#### [Records]
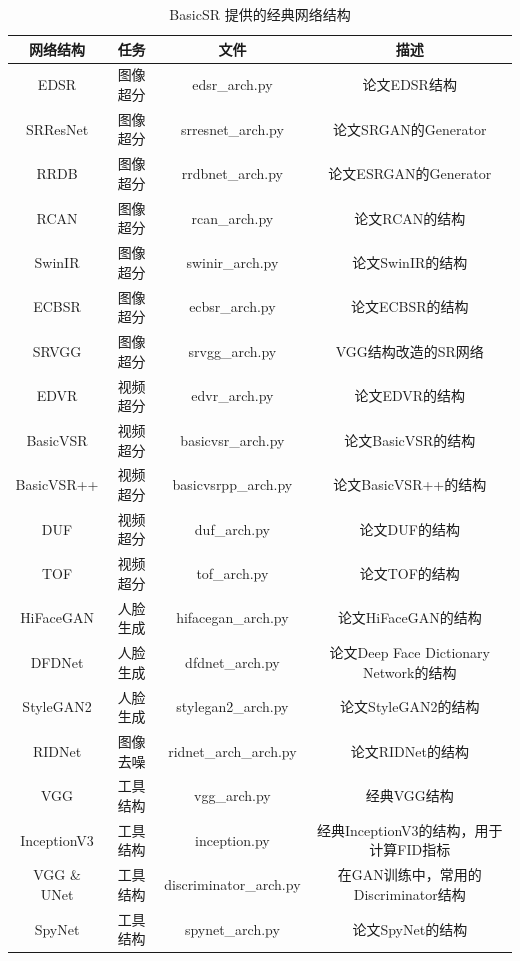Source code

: \documentclass[../main.tex]{subfiles}
\begin{document}
	\begin{table}[h]
    \centering
    {
    \begin{tabular}{|c|c|c|c|}
    \hline
    \textbf{网络结构} & \textbf{任务} & \textbf{文件} & \textbf{描述} \\ \hline
    EDSR & 图像超分 & edsr\_arch.py & 论文EDSR结构 \\ \hline
    SRResNet & 图像超分 & srresnet\_arch.py & 论文SRGAN的Generator \\ \hline
    RRDB & 图像超分 & rrdbnet\_arch.py & 论文ESRGAN的Generator \\ \hline
    RCAN & 图像超分 & rcan\_arch.py & 论文RCAN的结构 \\ \hline
    SwinIR & 图像超分 & swinir\_arch.py & 论文SwinIR的结构 \\ \hline
    ECBSR & 图像超分 & ecbsr\_arch.py & 论文ECBSR的结构 \\ \hline
    SRVGG & 图像超分 & srvgg\_arch.py & VGG结构改造的SR网络 \\ \hline
    EDVR & 视频超分 & edvr\_arch.py & 论文EDVR的结构 \\ \hline
    BasicVSR & 视频超分 & basicvsr\_arch.py &  论文BasicVSR的结构\\ \hline
    BasicVSR++ & 视频超分 & basicvsrpp\_arch.py &  论文BasicVSR++的结构\\ \hline
    DUF & 视频超分 & duf\_arch.py &  论文DUF的结构\\ \hline
    TOF & 视频超分 & tof\_arch.py &  论文TOF的结构\\ \hline
    HiFaceGAN & 人脸生成 & hifacegan\_arch.py &  论文HiFaceGAN的结构\\ \hline
    DFDNet & 人脸生成 & dfdnet\_arch.py &  论文Deep Face Dictionary Network的结构\\ \hline
    StyleGAN2  & 人脸生成 & stylegan2\_arch.py &  论文StyleGAN2的结构 \\ \hline
    RIDNet  & 图像去噪 & ridnet\_arch\_arch.py &  论文RIDNet的结构 \\ \hline
    VGG  & 工具结构 & vgg\_arch.py &  经典VGG结构 \\ \hline
    InceptionV3  & 工具结构 & inception.py &  经典InceptionV3的结构，用于计算FID指标 \\ \hline
    VGG \& UNet  & 工具结构 & discriminator\_arch.py &  在GAN训练中，常用的Discriminator结构 \\ \hline
    SpyNet  & 工具结构 & spynet\_arch.py &  论文SpyNet的结构 \\ \hline
    \end{tabular}
    }
    \caption{BasicSR 提供的经典网络结构}
    \end{table}
    
\end{document}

#### [Task to carry out]
What you give back must match the material word for word, with no images included.

#### [Result]
Source code

: \documentclass[../main.tex]{subfiles}
\begin{document}
	\begin{table}[h]
    \centering
    {
    \begin{tabular}{|c|c|c|c|}
    \hline
    \textbf{网络结构} & \textbf{任务} & \textbf{文件} & \textbf{描述} \\ \hline
    EDSR & 图像超分 & edsr\_arch.py & 论文EDSR结构 \\ \hline
    SRResNet & 图像超分 & srresnet\_arch.py & 论文SRGAN的Generator \\ \hline
    RRDB & 图像超分 & rrdbnet\_arch.py & 论文ESRGAN的Generator \\ \hline
    RCAN & 图像超分 & rcan\_arch.py & 论文RCAN的结构 \\ \hline
    SwinIR & 图像超分 & swinir\_arch.py & 论文SwinIR的结构 \\ \hline
    ECBSR & 图像超分 & ecbsr\_arch.py & 论文ECBSR的结构 \\ \hline
    SRVGG & 图像超分 & srvgg\_arch.py & VGG结构改造的SR网络 \\ \hline
    EDVR & 视频超分 & edvr\_arch.py & 论文EDVR的结构 \\ \hline
    BasicVSR & 视频超分 & basicvsr\_arch.py &  论文BasicVSR的结构\\ \hline
    BasicVSR++ & 视频超分 & basicvsrpp\_arch.py &  论文BasicVSR++的结构\\ \hline
    DUF & 视频超分 & duf\_arch.py &  论文DUF的结构\\ \hline
    TOF & 视频超分 & tof\_arch.py &  论文TOF的结构\\ \hline
    HiFaceGAN & 人脸生成 & hifacegan\_arch.py &  论文HiFaceGAN的结构\\ \hline
    DFDNet & 人脸生成 & dfdnet\_arch.py &  论文Deep Face Dictionary Network的结构\\ \hline
    StyleGAN2  & 人脸生成 & stylegan2\_arch.py &  论文StyleGAN2的结构 \\ \hline
    RIDNet  & 图像去噪 & ridnet\_arch\_arch.py &  论文RIDNet的结构 \\ \hline
    VGG  & 工具结构 & vgg\_arch.py &  经典VGG结构 \\ \hline
    InceptionV3  & 工具结构 & inception.py &  经典InceptionV3的结构，用于计算FID指标 \\ \hline
    VGG \& UNet  & 工具结构 & discriminator\_arch.py &  在GAN训练中，常用的Discriminator结构 \\ \hline
    SpyNet  & 工具结构 & spynet\_arch.py &  论文SpyNet的结构 \\ \hline
    \end{tabular}
    }
    \caption{BasicSR 提供的经典网络结构}
    \end{table}
    
\end{document}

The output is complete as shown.